## Activity
Reproduce the following records exactly from the line containing "这个事情很早就在做了，你看那么高的M2，去哪了？" onward, ending with the last line and including it.

━━━━━━━━

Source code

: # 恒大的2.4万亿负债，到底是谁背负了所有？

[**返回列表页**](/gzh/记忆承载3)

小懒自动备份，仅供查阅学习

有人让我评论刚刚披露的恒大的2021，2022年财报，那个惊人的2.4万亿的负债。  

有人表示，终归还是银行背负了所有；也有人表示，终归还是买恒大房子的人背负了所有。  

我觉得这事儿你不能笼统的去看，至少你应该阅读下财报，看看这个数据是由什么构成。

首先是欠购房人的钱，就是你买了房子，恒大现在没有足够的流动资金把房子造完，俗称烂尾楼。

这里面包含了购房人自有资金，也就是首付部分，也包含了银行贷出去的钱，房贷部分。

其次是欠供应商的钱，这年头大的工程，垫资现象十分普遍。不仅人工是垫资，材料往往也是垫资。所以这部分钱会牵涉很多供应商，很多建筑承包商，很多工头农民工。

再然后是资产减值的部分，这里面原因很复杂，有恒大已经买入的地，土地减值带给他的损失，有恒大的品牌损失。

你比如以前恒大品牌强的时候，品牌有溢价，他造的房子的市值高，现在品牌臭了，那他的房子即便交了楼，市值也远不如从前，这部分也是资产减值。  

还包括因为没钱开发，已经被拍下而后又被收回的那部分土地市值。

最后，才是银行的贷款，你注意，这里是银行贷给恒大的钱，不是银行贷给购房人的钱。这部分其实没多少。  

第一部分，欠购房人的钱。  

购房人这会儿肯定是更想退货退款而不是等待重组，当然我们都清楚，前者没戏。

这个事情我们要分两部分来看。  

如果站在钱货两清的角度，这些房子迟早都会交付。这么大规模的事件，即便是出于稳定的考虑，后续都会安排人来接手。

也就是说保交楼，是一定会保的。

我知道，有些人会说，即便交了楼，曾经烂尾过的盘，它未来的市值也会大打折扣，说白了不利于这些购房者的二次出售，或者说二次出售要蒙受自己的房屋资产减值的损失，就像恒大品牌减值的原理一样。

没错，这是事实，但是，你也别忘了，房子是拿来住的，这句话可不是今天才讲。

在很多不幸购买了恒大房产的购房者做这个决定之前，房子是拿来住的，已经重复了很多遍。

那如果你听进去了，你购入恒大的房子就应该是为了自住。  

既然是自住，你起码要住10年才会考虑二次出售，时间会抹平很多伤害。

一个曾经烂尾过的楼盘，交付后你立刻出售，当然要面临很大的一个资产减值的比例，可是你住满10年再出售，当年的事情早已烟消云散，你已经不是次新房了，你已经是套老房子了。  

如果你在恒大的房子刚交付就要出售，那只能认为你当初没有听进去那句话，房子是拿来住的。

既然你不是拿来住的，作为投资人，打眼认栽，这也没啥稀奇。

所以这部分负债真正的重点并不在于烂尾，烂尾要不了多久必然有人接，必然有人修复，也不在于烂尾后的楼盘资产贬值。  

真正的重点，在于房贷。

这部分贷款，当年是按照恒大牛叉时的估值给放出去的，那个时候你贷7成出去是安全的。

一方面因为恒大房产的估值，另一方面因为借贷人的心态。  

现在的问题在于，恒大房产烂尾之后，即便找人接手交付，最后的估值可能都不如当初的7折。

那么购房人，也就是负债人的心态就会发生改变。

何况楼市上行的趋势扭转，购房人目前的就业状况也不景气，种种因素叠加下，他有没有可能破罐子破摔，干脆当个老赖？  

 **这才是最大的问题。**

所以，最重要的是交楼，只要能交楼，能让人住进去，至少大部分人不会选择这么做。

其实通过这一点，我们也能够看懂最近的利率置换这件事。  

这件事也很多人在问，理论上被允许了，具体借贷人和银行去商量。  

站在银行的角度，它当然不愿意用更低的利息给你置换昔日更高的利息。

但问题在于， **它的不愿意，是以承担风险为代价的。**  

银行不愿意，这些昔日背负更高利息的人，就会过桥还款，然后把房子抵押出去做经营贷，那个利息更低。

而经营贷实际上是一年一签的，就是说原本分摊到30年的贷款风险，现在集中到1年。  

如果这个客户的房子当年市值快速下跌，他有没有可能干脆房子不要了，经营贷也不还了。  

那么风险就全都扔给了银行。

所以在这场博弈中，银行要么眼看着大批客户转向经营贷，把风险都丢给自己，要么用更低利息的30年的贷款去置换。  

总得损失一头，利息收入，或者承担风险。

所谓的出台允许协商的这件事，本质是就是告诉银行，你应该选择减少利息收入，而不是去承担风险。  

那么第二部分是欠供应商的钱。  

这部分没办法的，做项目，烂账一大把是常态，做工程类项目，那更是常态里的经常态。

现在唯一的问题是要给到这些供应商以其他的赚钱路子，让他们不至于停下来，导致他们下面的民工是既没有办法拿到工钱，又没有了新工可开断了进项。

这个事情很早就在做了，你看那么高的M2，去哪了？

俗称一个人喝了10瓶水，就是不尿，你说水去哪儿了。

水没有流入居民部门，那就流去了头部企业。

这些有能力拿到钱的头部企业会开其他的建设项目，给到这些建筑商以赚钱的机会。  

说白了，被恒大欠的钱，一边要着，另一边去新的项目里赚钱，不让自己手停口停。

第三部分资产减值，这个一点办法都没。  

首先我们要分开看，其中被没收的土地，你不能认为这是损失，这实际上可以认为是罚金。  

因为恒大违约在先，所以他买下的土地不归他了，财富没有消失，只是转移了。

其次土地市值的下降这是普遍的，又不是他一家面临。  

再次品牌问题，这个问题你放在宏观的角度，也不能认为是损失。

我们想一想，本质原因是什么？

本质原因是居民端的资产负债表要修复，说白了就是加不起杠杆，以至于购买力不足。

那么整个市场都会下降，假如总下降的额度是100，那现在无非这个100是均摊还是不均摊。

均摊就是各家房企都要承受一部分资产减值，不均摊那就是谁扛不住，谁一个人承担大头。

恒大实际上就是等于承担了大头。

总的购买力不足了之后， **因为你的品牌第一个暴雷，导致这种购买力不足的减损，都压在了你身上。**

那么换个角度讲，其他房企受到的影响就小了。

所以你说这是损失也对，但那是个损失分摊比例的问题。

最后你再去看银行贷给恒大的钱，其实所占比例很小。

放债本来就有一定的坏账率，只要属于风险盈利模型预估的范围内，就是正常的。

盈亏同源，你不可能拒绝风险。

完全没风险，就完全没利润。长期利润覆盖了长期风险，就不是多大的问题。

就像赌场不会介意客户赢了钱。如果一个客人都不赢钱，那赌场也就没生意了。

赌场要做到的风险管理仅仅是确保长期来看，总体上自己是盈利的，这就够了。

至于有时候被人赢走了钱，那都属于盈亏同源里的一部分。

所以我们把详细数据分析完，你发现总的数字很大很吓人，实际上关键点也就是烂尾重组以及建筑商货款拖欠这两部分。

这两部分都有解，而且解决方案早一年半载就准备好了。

━━━━━━━━

## Task answer
这个事情很早就在做了，你看那么高的M2，去哪了？

俗称一个人喝了10瓶水，就是不尿，你说水去哪儿了。

水没有流入居民部门，那就流去了头部企业。

这些有能力拿到钱的头部企业会开其他的建设项目，给到这些建筑商以赚钱的机会。  

说白了，被恒大欠的钱，一边要着，另一边去新的项目里赚钱，不让自己手停口停。

第三部分资产减值，这个一点办法都没。  

首先我们要分开看，其中被没收的土地，你不能认为这是损失，这实际上可以认为是罚金。  

因为恒大违约在先，所以他买下的土地不归他了，财富没有消失，只是转移了。

其次土地市值的下降这是普遍的，又不是他一家面临。  

再次品牌问题，这个问题你放在宏观的角度，也不能认为是损失。

我们想一想，本质原因是什么？

本质原因是居民端的资产负债表要修复，说白了就是加不起杠杆，以至于购买力不足。

那么整个市场都会下降，假如总下降的额度是100，那现在无非这个100是均摊还是不均摊。

均摊就是各家房企都要承受一部分资产减值，不均摊那就是谁扛不住，谁一个人承担大头。

恒大实际上就是等于承担了大头。

总的购买力不足了之后， **因为你的品牌第一个暴雷，导致这种购买力不足的减损，都压在了你身上。**

那么换个角度讲，其他房企受到的影响就小了。

所以你说这是损失也对，但那是个损失分摊比例的问题。

最后你再去看银行贷给恒大的钱，其实所占比例很小。

放债本来就有一定的坏账率，只要属于风险盈利模型预估的范围内，就是正常的。

盈亏同源，你不可能拒绝风险。

完全没风险，就完全没利润。长期利润覆盖了长期风险，就不是多大的问题。

就像赌场不会介意客户赢了钱。如果一个客人都不赢钱，那赌场也就没生意了。

赌场要做到的风险管理仅仅是确保长期来看，总体上自己是盈利的，这就够了。

至于有时候被人赢走了钱，那都属于盈亏同源里的一部分。

所以我们把详细数据分析完，你发现总的数字很大很吓人，实际上关键点也就是烂尾重组以及建筑商货款拖欠这两部分。

这两部分都有解，而且解决方案早一年半载就准备好了。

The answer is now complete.